*** Working data ***

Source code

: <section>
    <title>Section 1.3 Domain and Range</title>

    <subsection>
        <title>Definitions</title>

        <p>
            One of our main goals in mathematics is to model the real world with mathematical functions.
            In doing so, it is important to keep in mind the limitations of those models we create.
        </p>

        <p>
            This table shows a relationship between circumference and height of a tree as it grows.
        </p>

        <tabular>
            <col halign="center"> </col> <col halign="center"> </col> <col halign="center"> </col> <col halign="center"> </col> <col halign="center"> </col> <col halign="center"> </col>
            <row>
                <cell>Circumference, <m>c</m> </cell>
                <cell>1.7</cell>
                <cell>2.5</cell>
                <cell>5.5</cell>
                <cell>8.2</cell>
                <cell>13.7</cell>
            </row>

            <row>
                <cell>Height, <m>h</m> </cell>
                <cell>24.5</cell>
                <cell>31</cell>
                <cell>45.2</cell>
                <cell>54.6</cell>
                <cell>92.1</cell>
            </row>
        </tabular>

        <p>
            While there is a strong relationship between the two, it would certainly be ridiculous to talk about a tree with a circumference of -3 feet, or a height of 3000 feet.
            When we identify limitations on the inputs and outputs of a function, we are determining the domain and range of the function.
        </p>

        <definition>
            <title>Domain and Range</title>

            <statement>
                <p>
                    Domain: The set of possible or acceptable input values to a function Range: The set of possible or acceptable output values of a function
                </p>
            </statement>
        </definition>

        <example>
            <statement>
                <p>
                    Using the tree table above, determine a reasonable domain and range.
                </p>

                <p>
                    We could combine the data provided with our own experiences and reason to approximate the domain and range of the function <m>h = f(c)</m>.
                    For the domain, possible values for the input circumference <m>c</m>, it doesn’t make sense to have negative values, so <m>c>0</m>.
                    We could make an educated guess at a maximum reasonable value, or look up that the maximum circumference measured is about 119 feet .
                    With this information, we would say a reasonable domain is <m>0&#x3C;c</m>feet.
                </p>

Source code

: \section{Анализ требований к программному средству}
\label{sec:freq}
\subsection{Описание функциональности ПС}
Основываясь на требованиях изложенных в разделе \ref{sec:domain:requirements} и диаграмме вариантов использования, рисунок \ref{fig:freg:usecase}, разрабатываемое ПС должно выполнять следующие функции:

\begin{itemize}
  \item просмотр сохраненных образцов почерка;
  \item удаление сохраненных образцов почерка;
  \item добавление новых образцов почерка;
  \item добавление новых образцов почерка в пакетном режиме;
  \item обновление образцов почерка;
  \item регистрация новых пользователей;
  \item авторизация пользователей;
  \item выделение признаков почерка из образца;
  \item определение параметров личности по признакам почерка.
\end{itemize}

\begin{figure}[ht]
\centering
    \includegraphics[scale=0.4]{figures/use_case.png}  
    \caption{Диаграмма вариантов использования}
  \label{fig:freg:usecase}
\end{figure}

***

Exercise objective: The response must hold only the lines above from the line with "<definition>" through the line with "обновление образцов почерка;", each copied exactly, both ends kept.

Solution below:
        <definition>
            <title>Domain and Range</title>

            <statement>
                <p>
                    Domain: The set of possible or acceptable input values to a function Range: The set of possible or acceptable output values of a function
                </p>
            </statement>
        </definition>

        <example>
            <statement>
                <p>
                    Using the tree table above, determine a reasonable domain and range.
                </p>

                <p>
                    We could combine the data provided with our own experiences and reason to approximate the domain and range of the function <m>h = f(c)</m>.
                    For the domain, possible values for the input circumference <m>c</m>, it doesn’t make sense to have negative values, so <m>c>0</m>.
                    We could make an educated guess at a maximum reasonable value, or look up that the maximum circumference measured is about 119 feet .
                    With this information, we would say a reasonable domain is <m>0&#x3C;c</m>feet.
                </p>

Source code

: \section{Анализ требований к программному средству}
\label{sec:freq}
\subsection{Описание функциональности ПС}
Основываясь на требованиях изложенных в разделе \ref{sec:domain:requirements} и диаграмме вариантов использования, рисунок \ref{fig:freg:usecase}, разрабатываемое ПС должно выполнять следующие функции:

\begin{itemize}
  \item просмотр сохраненных образцов почерка;
  \item удаление сохраненных образцов почерка;
  \item добавление новых образцов почерка;
  \item добавление новых образцов почерка в пакетном режиме;
  \item обновление образцов почерка;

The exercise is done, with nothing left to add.